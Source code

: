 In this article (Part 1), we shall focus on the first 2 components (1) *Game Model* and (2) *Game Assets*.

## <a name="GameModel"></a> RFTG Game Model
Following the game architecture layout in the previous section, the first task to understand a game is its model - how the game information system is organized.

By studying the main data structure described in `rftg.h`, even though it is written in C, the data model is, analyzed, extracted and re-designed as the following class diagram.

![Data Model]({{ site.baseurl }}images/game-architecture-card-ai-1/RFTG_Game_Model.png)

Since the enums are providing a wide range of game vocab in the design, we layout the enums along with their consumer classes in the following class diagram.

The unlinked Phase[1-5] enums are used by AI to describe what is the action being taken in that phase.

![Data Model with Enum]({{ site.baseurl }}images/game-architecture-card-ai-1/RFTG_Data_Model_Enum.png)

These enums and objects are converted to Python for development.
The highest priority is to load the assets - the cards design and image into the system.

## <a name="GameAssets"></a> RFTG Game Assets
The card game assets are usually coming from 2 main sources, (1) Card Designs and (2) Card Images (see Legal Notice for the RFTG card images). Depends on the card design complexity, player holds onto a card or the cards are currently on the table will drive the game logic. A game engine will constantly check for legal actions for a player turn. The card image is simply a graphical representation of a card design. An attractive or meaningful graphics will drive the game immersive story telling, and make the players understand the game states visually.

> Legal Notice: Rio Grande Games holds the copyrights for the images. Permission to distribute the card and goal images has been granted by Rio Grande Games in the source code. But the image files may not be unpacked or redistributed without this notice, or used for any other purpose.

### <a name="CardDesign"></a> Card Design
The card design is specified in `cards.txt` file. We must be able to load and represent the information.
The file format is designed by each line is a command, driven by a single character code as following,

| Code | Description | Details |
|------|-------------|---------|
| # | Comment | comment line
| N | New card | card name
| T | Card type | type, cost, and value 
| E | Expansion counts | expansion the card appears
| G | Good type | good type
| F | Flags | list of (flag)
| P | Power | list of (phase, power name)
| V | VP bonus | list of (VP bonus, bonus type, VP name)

+===+

In the listing, return each line containing the string "name".

## <a name="GameModel"></a> RFTG Game Model
## <a name="GameAssets"></a> RFTG Game Assets
### <a name="CardDesign"></a> Card Design
| N | New card | card name
| P | Power | list of (phase, power name)
| V | VP bonus | list of (VP bonus, bonus type, VP name)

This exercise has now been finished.